Book Review: Farewell Olympus by Jack Messenger
It’s Messenger Week! Last Friday we released my review of Jack Messenger’s short story collection, Four American Tales, followed up with an interview with the author this past Wednesday. Today we’re bringing you Andrea’s book review of Messenger’s novel, Farewell Olympus! Check out the official synopsis below and click the book cover to read the review! Happy reading!
Howard has it all – love, Paris, prospects – until an unexpected guest plunges his life into mystery and farce.
‘An intelligent pleasure.’ (Paul Hoffman, author of Scorn and The Left Hand of God trilogy)
When a patron of the arts named Serge loans him a luxurious penthouse apartment in central Paris, Howard can’t believe his luck. Now he can live cheaply while he translates articles for shortlived websites and doomed art journals nobody reads. And he’ll have more time to devote to his inscrutable French girlfriend, Delphine, a trainee lawyer.
Then, disaster strikes, in the shape of Eugene, Howard’s half-brother and personal nemesis, who sows chaos and discord wherever he goes.

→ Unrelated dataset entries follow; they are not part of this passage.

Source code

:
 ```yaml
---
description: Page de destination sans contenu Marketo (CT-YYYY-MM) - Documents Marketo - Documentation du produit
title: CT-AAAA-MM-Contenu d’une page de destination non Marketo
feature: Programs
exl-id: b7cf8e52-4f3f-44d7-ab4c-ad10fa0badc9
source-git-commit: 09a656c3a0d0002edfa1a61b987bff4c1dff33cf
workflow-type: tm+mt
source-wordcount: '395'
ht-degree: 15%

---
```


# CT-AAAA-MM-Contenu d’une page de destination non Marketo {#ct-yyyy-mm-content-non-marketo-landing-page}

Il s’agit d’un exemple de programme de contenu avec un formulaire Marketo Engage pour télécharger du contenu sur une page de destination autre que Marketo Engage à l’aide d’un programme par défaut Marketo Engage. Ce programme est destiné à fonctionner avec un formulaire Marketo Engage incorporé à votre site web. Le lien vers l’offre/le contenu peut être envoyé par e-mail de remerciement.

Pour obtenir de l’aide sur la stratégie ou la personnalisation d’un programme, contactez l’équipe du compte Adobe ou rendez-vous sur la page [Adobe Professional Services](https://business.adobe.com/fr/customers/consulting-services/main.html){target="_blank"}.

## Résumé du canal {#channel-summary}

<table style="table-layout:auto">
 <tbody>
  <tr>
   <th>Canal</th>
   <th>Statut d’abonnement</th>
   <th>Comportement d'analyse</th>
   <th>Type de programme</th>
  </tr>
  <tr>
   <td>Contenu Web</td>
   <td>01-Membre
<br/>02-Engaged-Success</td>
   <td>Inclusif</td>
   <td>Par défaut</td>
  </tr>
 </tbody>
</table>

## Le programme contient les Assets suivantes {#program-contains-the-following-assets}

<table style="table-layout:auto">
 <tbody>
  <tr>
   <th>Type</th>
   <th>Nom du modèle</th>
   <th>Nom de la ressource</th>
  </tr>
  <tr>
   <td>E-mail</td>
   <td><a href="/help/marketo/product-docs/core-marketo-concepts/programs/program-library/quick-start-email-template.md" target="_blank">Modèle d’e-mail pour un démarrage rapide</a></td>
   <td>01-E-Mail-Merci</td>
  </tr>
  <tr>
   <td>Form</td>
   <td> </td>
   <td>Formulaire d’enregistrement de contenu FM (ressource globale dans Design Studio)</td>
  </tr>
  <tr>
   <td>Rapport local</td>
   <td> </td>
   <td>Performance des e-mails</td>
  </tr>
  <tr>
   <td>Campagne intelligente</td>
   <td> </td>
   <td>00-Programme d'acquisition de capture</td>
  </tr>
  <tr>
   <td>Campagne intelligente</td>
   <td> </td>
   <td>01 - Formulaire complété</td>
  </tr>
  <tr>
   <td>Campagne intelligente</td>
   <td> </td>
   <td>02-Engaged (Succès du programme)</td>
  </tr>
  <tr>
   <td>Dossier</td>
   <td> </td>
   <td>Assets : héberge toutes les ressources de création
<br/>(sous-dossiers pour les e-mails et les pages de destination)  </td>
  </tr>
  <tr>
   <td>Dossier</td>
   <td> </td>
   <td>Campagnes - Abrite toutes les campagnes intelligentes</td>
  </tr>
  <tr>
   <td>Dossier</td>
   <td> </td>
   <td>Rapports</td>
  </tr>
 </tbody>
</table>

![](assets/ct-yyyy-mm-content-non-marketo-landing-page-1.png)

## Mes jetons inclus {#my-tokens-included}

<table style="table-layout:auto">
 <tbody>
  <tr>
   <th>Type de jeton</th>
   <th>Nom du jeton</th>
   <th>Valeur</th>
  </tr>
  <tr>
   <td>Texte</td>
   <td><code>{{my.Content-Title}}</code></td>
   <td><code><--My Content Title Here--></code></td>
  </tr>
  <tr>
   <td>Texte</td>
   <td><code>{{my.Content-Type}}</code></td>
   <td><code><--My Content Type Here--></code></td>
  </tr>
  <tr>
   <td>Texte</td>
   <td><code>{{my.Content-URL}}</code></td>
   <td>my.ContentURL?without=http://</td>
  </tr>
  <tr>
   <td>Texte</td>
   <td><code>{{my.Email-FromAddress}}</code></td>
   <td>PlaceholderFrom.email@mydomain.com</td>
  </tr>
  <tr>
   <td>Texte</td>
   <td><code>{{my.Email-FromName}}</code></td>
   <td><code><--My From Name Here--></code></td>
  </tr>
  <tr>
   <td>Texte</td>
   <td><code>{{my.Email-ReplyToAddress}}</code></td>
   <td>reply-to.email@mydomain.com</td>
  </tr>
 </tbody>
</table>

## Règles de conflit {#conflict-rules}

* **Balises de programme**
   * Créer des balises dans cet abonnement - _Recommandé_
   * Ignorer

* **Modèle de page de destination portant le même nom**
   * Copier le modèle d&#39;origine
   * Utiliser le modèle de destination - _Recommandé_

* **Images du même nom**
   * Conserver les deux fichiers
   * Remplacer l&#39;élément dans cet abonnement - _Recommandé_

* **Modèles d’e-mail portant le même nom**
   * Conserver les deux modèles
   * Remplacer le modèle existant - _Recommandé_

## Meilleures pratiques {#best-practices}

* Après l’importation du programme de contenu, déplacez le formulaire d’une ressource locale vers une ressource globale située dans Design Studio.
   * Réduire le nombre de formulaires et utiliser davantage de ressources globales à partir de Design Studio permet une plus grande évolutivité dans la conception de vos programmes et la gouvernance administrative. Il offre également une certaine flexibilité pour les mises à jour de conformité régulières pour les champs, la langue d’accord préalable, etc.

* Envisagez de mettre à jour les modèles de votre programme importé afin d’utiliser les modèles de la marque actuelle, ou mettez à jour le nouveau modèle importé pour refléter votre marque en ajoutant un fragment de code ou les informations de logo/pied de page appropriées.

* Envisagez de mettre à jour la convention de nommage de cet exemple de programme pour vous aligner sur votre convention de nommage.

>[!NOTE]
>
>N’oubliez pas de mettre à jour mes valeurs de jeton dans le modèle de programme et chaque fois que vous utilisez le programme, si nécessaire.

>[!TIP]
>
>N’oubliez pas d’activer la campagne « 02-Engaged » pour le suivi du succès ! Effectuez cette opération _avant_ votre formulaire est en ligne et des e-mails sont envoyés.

Abruptly, Howard’s uneventful life is plunged into mystery and farce. People are suddenly not what they seemed, and danger lurks in every restaurant. Serge himself is implicated in wrongdoing, while Giles, an Englishman abroad and seldom sober, knows more than he’s prepared to tell.
Can Howard and Eugene overcome their mutual antagonism long enough to survive? Should Howard forgive Eugene for being better looking? Will Eugene ever help him with the housework? Above all, will they ever agree about anything, particularly women?
Farewell Olympus is about love and rivalry, ambition and morality, Armageddon and the quest for the perfect croissant. Witty, intelligent and entertaining, it will make you feel you are too, even if you have no experience of volleyball.